3. "America's Women" seems to attribute the witch craze in Salem to "teenage girls in crisis who stumbled on a very bad but very effective way of trying to take control of their unhappy environment." Do you agree? The story can be told from any number of perspectives: economic, religious, social, psychological. Is any one, or combination, satisfactory?
4. When families moved from farms to the city after the Revolutionary War, women's role changed and their status fell. The whole concept of the True Woman who radiated goodness was an effort to raise their stature again. Was it a satisfactory strategy? Can you come up with alternatives?
5. There are two role models for women who wanted to have public lives in the early 19th century -- Sarah Josepha Hale and Elizabeth Blackwell. How did they differ? If you had been alive then, which would you have been like?
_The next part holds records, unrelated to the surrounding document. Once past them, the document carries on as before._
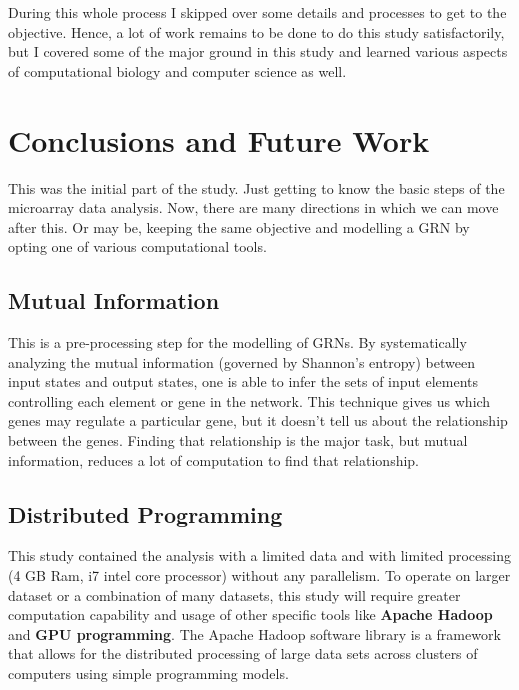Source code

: \documentclass[oneside, a4paper, 11pt]{book}
\begin{document}
During this whole process I skipped over some details and processes to get to the objective. Hence, a lot of work remains to be done to do this study satisfactorily, but I covered some of the major ground in this study and learned various aspects of computational biology and computer science as well.


\chapter{Conclusions and Future Work}
\markboth{}{}
This was the initial part of the study. Just getting to know the basic steps of the microarray data analysis. Now, there are many directions in which we can move after this. Or may be, keeping the same objective and modelling a GRN by opting one of various computational tools.

\section{Mutual Information}
This is a pre-processing step for the modelling of GRNs. By systematically analyzing the mutual information (governed by Shannon's entropy) between input states and output states, one is able to infer the sets of input elements controlling each element or gene in the network\cite{liang, wang, adam}. This technique gives us which genes may regulate a particular gene, but it doesn't tell us about the relationship between the genes. Finding that relationship is the major task, but mutual information, reduces a lot of computation to find that relationship.
\newline

\section{Distributed Programming}
This study contained the analysis with a limited data and with limited processing (4 GB Ram, i7 intel core processor) without any parallelism. To operate on larger dataset or a combination of many datasets, this study will require greater computation capability and usage of other specific tools like \textbf{Apache Hadoop} and \textbf{GPU programming}. The Apache Hadoop software library is a framework that allows for the distributed processing of large data sets across clusters of computers using simple programming models.
\newline
\end{document}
6. Women were the best clients for the growing medical profession in the period before the Civil War. Why do you think that was? How did it work out for them?
7 Some white Southern women had different views of slavery than their husbands. Why was that?
8. The book says the "emotional burden on middle-class black women in the 19th century was stupendous." Has this burden been duplicated in the 21st century?
9. The rise of department stores at the turn of the century meant a huge change for women -- both as consumers and as workers. Why was that?
10. If you had been an immigrant around the turn of the century, what country would you have wanted to come from? Why?
11. Jeannette Rankin was the first woman to serve in Congress, and she wound up voting against not one, but both world wars. Do you approve or disapprove?
12. In the Twenties, women won freedom in areas like dress, dating and drinking but many lost interest in politics and "feminism" fell totally out of fashion. All in all, would you regard the decade as a step forward or back?
13. When women got the vote, the first president they helped elect was one of the worst -- Warren Harding. How, if at all, does this reflect on suffrage?
14. Do you agree that Eleanor Roosevelt was the most important woman in American history? If not, who would you nominate?
15. Speaking about the American civilians during World War II, John Kenneth Galbraith said "Never in the long history of human combat have so many talked so much about sacrifice with so little deprivation." Do you agree?
16. In the 1950s, less than 10 percent of the population felt a person could live a happy life without being married. The status of single women seems to have gone up and down several times in our history. Why is that? Where do you think it is now?
17. Things changed so fast for women in the late 1960s. Why do you think that was? Will we ever go back to the way things were in the 1950s, when the full-time housewife was the universal American ideal?